## Task statement
In the records below, find the line containing "Get an average" and the line containing "1. Clone this Repository"; please repeat exactly the lines from one to the other, both included, and nothing more.

····················

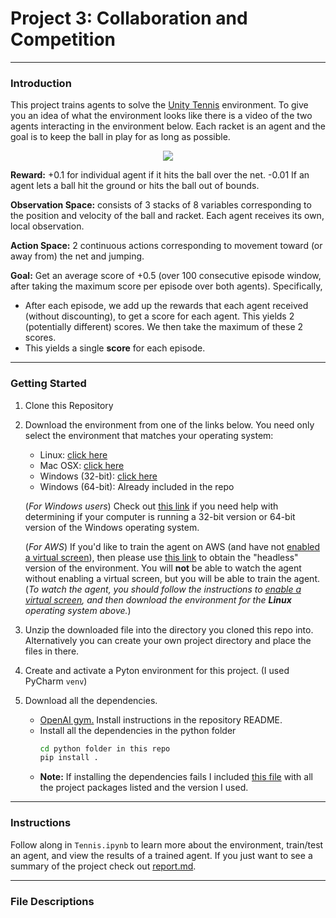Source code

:# Project 3: Collaboration and Competition

----------

### Introduction

This project trains agents to solve the [Unity Tennis](https://github.com/Unity-Technologies/ml-agents/blob/master/docs/Learning-Environment-Examples.md#tennis) environment.
To give you an idea of what the environment looks like there is a video of the two agents interacting in the environment below.
Each racket is an agent and the goal is to keep the ball in play for as long as possible. 

<p align="center">
    <img src="https://user-images.githubusercontent.com/10624937/42135623-e770e354-7d12-11e8-998d-29fc74429ca2.gif">
</p>

**Reward:** +0.1 for individual agent if it hits the ball over the net. -0.01 If an agent lets a ball hit the ground or hits the ball out of bounds.

**Observation Space:** consists of 3 stacks of 8 variables corresponding to the position and velocity of the ball and racket. Each agent receives its own, local observation.  

**Action Space:** 2 continuous actions corresponding to movement toward (or away from) the net and jumping. 

**Goal:** Get an average score of +0.5 (over 100 consecutive episode window, after taking the maximum score per episode over both agents). Specifically,

- After each episode, we add up the rewards that each agent received (without discounting), to get a score for each agent. This yields 2 (potentially different) scores. We then take the maximum of these 2 scores.
- This yields a single **score** for each episode.
 
 
------------
 
### Getting Started

1. Clone this Repository

2. Download the environment from one of the links below.  You need only select the environment that matches your operating system:
    - Linux: [click here](https://s3-us-west-1.amazonaws.com/udacity-drlnd/P3/Tennis/Tennis_Linux.zip)
    - Mac OSX: [click here](https://s3-us-west-1.amazonaws.com/udacity-drlnd/P3/Tennis/Tennis.app.zip)
    - Windows (32-bit): [click here](https://s3-us-west-1.amazonaws.com/udacity-drlnd/P3/Tennis/Tennis_Windows_x86.zip)
    - Windows (64-bit): Already included in the repo
    
    (_For Windows users_) Check out [this link](https://support.microsoft.com/en-us/help/827218/how-to-determine-whether-a-computer-is-running-a-32-bit-version-or-64) if you need help with determining if your computer is running a 32-bit version or 64-bit version of the Windows operating system.

    (_For AWS_) If you'd like to train the agent on AWS (and have not [enabled a virtual screen](https://github.com/Unity-Technologies/ml-agents/blob/master/docs/Training-on-Amazon-Web-Service.md)), then please use [this link](https://s3-us-west-1.amazonaws.com/udacity-drlnd/P3/Tennis/Tennis_Linux_NoVis.zip) to obtain the "headless" version of the environment.  You will **not** be able to watch the agent without enabling a virtual screen, but you will be able to train the agent.  (_To watch the agent, you should follow the instructions to [enable a virtual screen](https://github.com/Unity-Technologies/ml-agents/blob/master/docs/Training-on-Amazon-Web-Service.md), and then download the environment for the **Linux** operating system above._)

3. Unzip the downloaded file into the directory you cloned this repo into. Alternatively you can create your own project directory and place the files in there.

4. Create and activate a Pyton environment for this project. (I used PyCharm `venv`)

5. Download all the dependencies.
    * [OpenAI gym.](https://github.com/openai/gym) Install instructions in the repository README.
    * Install all the dependencies in the python folder
        ```bash
        cd python folder in this repo
        pip install .
        ```
    * **Note:** If installing the dependencies fails I included [this file](https://github.com/JSheldon3488/DeepRL_Collaboration_Competition/blob/master/dependencies.txt) with all the project packages listed and the version I used.      
<!--
#TODO: Link to Dependencies File
-->
-----------

### Instructions
<!--
#TODO: Link to Report
-->
Follow along in `Tennis.ipynb` to learn more about the environment, train/test an agent, and view the results of a trained agent.
If you just want to see a summary of the project check out [report.md](https://github.com/JSheldon3488/DeepRL_Collaboration_Competition/blob/master/Report.md).

-----------

### File Descriptions
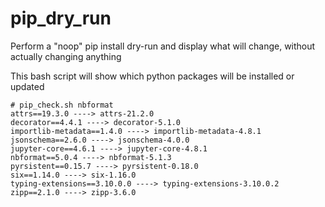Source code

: # pip_dry_run
Perform a "noop" pip install dry-run and display what will change, without actually changing anything

This bash script will show which python packages will be installed or updated

```
# pip_check.sh nbformat
attrs==19.3.0 ----> attrs-21.2.0
decorator==4.4.1 ----> decorator-5.1.0
importlib-metadata==1.4.0 ----> importlib-metadata-4.8.1
jsonschema==2.6.0 ----> jsonschema-4.0.0
jupyter-core==4.6.1 ----> jupyter-core-4.8.1
nbformat==5.0.4 ----> nbformat-5.1.3
pyrsistent==0.15.7 ----> pyrsistent-0.18.0
six==1.14.0 ----> six-1.16.0
typing-extensions==3.10.0.0 ----> typing-extensions-3.10.0.2
zipp==2.1.0 ----> zipp-3.6.0
```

····················

## Answer box
**Goal:** Get an average score of +0.5 (over 100 consecutive episode window, after taking the maximum score per episode over both agents). Specifically,

- After each episode, we add up the rewards that each agent received (without discounting), to get a score for each agent. This yields 2 (potentially different) scores. We then take the maximum of these 2 scores.
- This yields a single **score** for each episode.
 
 
------------
 
### Getting Started

1. Clone this Repository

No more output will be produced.